Goal of the exercise:
Restate the entries below word for word, omitting nothing.

##### Data records

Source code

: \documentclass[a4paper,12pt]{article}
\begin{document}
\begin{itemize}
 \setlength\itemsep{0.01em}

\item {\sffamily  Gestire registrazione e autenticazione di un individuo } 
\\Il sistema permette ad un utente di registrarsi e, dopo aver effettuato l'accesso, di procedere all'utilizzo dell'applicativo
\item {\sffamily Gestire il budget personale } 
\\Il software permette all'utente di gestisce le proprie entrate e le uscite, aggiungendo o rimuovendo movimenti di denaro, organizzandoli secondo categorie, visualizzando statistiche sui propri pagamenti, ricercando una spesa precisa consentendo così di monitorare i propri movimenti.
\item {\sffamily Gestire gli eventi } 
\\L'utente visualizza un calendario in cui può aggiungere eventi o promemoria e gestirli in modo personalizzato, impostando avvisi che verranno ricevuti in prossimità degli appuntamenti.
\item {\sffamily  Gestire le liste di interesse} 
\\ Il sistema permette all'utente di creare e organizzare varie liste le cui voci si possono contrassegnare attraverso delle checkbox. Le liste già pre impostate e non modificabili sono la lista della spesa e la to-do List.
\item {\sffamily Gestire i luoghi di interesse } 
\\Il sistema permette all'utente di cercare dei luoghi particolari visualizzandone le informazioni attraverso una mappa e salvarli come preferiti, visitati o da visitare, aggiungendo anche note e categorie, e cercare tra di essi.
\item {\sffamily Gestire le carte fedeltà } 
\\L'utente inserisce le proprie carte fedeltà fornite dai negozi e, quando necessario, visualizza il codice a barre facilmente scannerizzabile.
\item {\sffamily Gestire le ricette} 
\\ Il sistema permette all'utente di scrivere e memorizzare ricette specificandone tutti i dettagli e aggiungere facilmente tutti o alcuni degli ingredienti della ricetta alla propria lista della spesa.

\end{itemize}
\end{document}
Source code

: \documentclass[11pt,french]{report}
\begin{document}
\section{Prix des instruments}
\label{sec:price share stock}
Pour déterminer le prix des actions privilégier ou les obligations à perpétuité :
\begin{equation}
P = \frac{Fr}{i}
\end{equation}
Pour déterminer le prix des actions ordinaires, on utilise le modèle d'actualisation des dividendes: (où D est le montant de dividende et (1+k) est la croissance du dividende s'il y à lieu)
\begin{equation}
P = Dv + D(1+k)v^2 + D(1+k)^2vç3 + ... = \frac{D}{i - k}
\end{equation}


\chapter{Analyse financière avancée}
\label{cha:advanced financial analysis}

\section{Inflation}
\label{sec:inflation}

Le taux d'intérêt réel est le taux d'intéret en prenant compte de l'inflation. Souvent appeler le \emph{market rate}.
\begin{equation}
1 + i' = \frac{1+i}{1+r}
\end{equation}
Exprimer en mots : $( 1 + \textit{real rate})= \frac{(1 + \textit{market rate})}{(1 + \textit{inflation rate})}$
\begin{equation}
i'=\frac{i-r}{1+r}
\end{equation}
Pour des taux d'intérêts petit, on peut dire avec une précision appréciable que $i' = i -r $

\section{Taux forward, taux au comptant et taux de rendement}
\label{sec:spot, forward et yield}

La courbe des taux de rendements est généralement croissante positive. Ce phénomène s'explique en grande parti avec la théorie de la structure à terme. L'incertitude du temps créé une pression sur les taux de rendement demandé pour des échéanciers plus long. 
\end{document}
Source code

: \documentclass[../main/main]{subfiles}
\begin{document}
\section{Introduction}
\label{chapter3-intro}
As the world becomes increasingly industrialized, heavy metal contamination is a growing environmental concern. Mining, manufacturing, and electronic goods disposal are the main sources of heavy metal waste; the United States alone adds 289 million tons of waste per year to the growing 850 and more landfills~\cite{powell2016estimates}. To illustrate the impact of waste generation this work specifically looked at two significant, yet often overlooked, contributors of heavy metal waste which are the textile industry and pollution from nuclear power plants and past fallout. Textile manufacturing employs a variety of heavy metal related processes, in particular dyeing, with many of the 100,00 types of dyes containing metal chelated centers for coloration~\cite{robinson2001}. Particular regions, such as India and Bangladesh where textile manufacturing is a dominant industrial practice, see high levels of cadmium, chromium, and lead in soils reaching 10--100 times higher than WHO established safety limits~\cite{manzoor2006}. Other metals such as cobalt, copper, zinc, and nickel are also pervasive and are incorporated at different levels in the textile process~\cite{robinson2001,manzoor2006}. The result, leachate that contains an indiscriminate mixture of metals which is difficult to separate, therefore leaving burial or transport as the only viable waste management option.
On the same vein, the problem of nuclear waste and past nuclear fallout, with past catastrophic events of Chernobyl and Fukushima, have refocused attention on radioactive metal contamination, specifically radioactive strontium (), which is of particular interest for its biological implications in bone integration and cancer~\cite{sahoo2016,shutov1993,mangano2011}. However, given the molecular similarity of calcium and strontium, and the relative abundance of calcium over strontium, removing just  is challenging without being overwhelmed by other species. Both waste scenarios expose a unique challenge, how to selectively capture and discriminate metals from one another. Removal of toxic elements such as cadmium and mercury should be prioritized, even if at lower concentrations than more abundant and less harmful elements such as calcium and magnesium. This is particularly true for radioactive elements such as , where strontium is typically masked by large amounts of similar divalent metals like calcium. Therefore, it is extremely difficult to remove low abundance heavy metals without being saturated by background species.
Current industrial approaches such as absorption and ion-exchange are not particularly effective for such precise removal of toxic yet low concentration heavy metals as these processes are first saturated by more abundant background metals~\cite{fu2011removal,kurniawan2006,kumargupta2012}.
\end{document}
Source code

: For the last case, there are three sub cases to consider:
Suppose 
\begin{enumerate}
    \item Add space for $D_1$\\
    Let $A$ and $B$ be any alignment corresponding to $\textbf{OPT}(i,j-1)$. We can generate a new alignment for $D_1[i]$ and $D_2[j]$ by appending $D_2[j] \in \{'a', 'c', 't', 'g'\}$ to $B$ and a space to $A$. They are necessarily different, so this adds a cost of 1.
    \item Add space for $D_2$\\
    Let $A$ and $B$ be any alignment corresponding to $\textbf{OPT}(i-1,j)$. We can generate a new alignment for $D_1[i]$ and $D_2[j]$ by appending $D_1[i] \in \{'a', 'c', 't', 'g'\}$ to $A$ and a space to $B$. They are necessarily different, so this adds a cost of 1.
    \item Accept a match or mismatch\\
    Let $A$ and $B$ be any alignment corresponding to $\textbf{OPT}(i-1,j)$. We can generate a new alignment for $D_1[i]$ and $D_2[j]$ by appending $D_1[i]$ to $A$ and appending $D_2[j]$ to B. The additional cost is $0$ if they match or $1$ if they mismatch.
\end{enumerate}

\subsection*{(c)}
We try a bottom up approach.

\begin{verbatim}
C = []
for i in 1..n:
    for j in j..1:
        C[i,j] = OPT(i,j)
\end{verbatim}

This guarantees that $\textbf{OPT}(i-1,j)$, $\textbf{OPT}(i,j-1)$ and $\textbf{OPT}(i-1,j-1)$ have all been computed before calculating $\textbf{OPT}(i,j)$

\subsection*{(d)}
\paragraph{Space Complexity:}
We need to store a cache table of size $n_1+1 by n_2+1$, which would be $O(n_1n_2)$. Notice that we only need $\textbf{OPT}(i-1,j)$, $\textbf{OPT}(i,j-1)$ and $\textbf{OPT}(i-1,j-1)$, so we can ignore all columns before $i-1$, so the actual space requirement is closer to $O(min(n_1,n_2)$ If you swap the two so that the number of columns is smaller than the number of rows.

##########

Answer box:
Source code

: \documentclass[a4paper,12pt]{article}
\begin{document}
\begin{itemize}
 \setlength\itemsep{0.01em}

\item {\sffamily  Gestire registrazione e autenticazione di un individuo } 
\\Il sistema permette ad un utente di registrarsi e, dopo aver effettuato l'accesso, di procedere all'utilizzo dell'applicativo
\item {\sffamily Gestire il budget personale } 
\\Il software permette all'utente di gestisce le proprie entrate e le uscite, aggiungendo o rimuovendo movimenti di denaro, organizzandoli secondo categorie, visualizzando statistiche sui propri pagamenti, ricercando una spesa precisa consentendo così di monitorare i propri movimenti.
\item {\sffamily Gestire gli eventi } 
\\L'utente visualizza un calendario in cui può aggiungere eventi o promemoria e gestirli in modo personalizzato, impostando avvisi che verranno ricevuti in prossimità degli appuntamenti.
\item {\sffamily  Gestire le liste di interesse} 
\\ Il sistema permette all'utente di creare e organizzare varie liste le cui voci si possono contrassegnare attraverso delle checkbox. Le liste già pre impostate e non modificabili sono la lista della spesa e la to-do List.
\item {\sffamily Gestire i luoghi di interesse } 
\\Il sistema permette all'utente di cercare dei luoghi particolari visualizzandone le informazioni attraverso una mappa e salvarli come preferiti, visitati o da visitare, aggiungendo anche note e categorie, e cercare tra di essi.
\item {\sffamily Gestire le carte fedeltà } 
\\L'utente inserisce le proprie carte fedeltà fornite dai negozi e, quando necessario, visualizza il codice a barre facilmente scannerizzabile.
\item {\sffamily Gestire le ricette} 
\\ Il sistema permette all'utente di scrivere e memorizzare ricette specificandone tutti i dettagli e aggiungere facilmente tutti o alcuni degli ingredienti della ricetta alla propria lista della spesa.

\end{itemize}
\end{document}
Source code

: \documentclass[11pt,french]{report}
\begin{document}
\section{Prix des instruments}
\label{sec:price share stock}
Pour déterminer le prix des actions privilégier ou les obligations à perpétuité :
\begin{equation}
P = \frac{Fr}{i}
\end{equation}
Pour déterminer le prix des actions ordinaires, on utilise le modèle d'actualisation des dividendes: (où D est le montant de dividende et (1+k) est la croissance du dividende s'il y à lieu)
\begin{equation}
P = Dv + D(1+k)v^2 + D(1+k)^2vç3 + ... = \frac{D}{i - k}
\end{equation}


\chapter{Analyse financière avancée}
\label{cha:advanced financial analysis}

\section{Inflation}
\label{sec:inflation}

Le taux d'intérêt réel est le taux d'intéret en prenant compte de l'inflation. Souvent appeler le \emph{market rate}.
\begin{equation}
1 + i' = \frac{1+i}{1+r}
\end{equation}
Exprimer en mots : $( 1 + \textit{real rate})= \frac{(1 + \textit{market rate})}{(1 + \textit{inflation rate})}$
\begin{equation}
i'=\frac{i-r}{1+r}
\end{equation}
Pour des taux d'intérêts petit, on peut dire avec une précision appréciable que $i' = i -r $

\section{Taux forward, taux au comptant et taux de rendement}
\label{sec:spot, forward et yield}

La courbe des taux de rendements est généralement croissante positive. Ce phénomène s'explique en grande parti avec la théorie de la structure à terme. L'incertitude du temps créé une pression sur les taux de rendement demandé pour des échéanciers plus long. 
\end{document}
Source code

: \documentclass[../main/main]{subfiles}
\begin{document}
\section{Introduction}
\label{chapter3-intro}
As the world becomes increasingly industrialized, heavy metal contamination is a growing environmental concern. Mining, manufacturing, and electronic goods disposal are the main sources of heavy metal waste; the United States alone adds 289 million tons of waste per year to the growing 850 and more landfills~\cite{powell2016estimates}. To illustrate the impact of waste generation this work specifically looked at two significant, yet often overlooked, contributors of heavy metal waste which are the textile industry and pollution from nuclear power plants and past fallout. Textile manufacturing employs a variety of heavy metal related processes, in particular dyeing, with many of the 100,00 types of dyes containing metal chelated centers for coloration~\cite{robinson2001}. Particular regions, such as India and Bangladesh where textile manufacturing is a dominant industrial practice, see high levels of cadmium, chromium, and lead in soils reaching 10--100 times higher than WHO established safety limits~\cite{manzoor2006}. Other metals such as cobalt, copper, zinc, and nickel are also pervasive and are incorporated at different levels in the textile process~\cite{robinson2001,manzoor2006}. The result, leachate that contains an indiscriminate mixture of metals which is difficult to separate, therefore leaving burial or transport as the only viable waste management option.
On the same vein, the problem of nuclear waste and past nuclear fallout, with past catastrophic events of Chernobyl and Fukushima, have refocused attention on radioactive metal contamination, specifically radioactive strontium (), which is of particular interest for its biological implications in bone integration and cancer~\cite{sahoo2016,shutov1993,mangano2011}. However, given the molecular similarity of calcium and strontium, and the relative abundance of calcium over strontium, removing just  is challenging without being overwhelmed by other species. Both waste scenarios expose a unique challenge, how to selectively capture and discriminate metals from one another. Removal of toxic elements such as cadmium and mercury should be prioritized, even if at lower concentrations than more abundant and less harmful elements such as calcium and magnesium. This is particularly true for radioactive elements such as , where strontium is typically masked by large amounts of similar divalent metals like calcium. Therefore, it is extremely difficult to remove low abundance heavy metals without being saturated by background species.
Current industrial approaches such as absorption and ion-exchange are not particularly effective for such precise removal of toxic yet low concentration heavy metals as these processes are first saturated by more abundant background metals~\cite{fu2011removal,kurniawan2006,kumargupta2012}.
\end{document}
Source code

: For the last case, there are three sub cases to consider:
Suppose 
\begin{enumerate}
    \item Add space for $D_1$\\
    Let $A$ and $B$ be any alignment corresponding to $\textbf{OPT}(i,j-1)$. We can generate a new alignment for $D_1[i]$ and $D_2[j]$ by appending $D_2[j] \in \{'a', 'c', 't', 'g'\}$ to $B$ and a space to $A$. They are necessarily different, so this adds a cost of 1.
    \item Add space for $D_2$\\
    Let $A$ and $B$ be any alignment corresponding to $\textbf{OPT}(i-1,j)$. We can generate a new alignment for $D_1[i]$ and $D_2[j]$ by appending $D_1[i] \in \{'a', 'c', 't', 'g'\}$ to $A$ and a space to $B$. They are necessarily different, so this adds a cost of 1.
    \item Accept a match or mismatch\\
    Let $A$ and $B$ be any alignment corresponding to $\textbf{OPT}(i-1,j)$. We can generate a new alignment for $D_1[i]$ and $D_2[j]$ by appending $D_1[i]$ to $A$ and appending $D_2[j]$ to B. The additional cost is $0$ if they match or $1$ if they mismatch.
\end{enumerate}

\subsection*{(c)}
We try a bottom up approach.

\begin{verbatim}
C = []
for i in 1..n:
    for j in j..1:
        C[i,j] = OPT(i,j)
\end{verbatim}

This guarantees that $\textbf{OPT}(i-1,j)$, $\textbf{OPT}(i,j-1)$ and $\textbf{OPT}(i-1,j-1)$ have all been computed before calculating $\textbf{OPT}(i,j)$

\subsection*{(d)}
\paragraph{Space Complexity:}
We need to store a cache table of size $n_1+1 by n_2+1$, which would be $O(n_1n_2)$. Notice that we only need $\textbf{OPT}(i-1,j)$, $\textbf{OPT}(i,j-1)$ and $\textbf{OPT}(i-1,j-1)$, so we can ignore all columns before $i-1$, so the actual space requirement is closer to $O(min(n_1,n_2)$ If you swap the two so that the number of columns is smaller than the number of rows.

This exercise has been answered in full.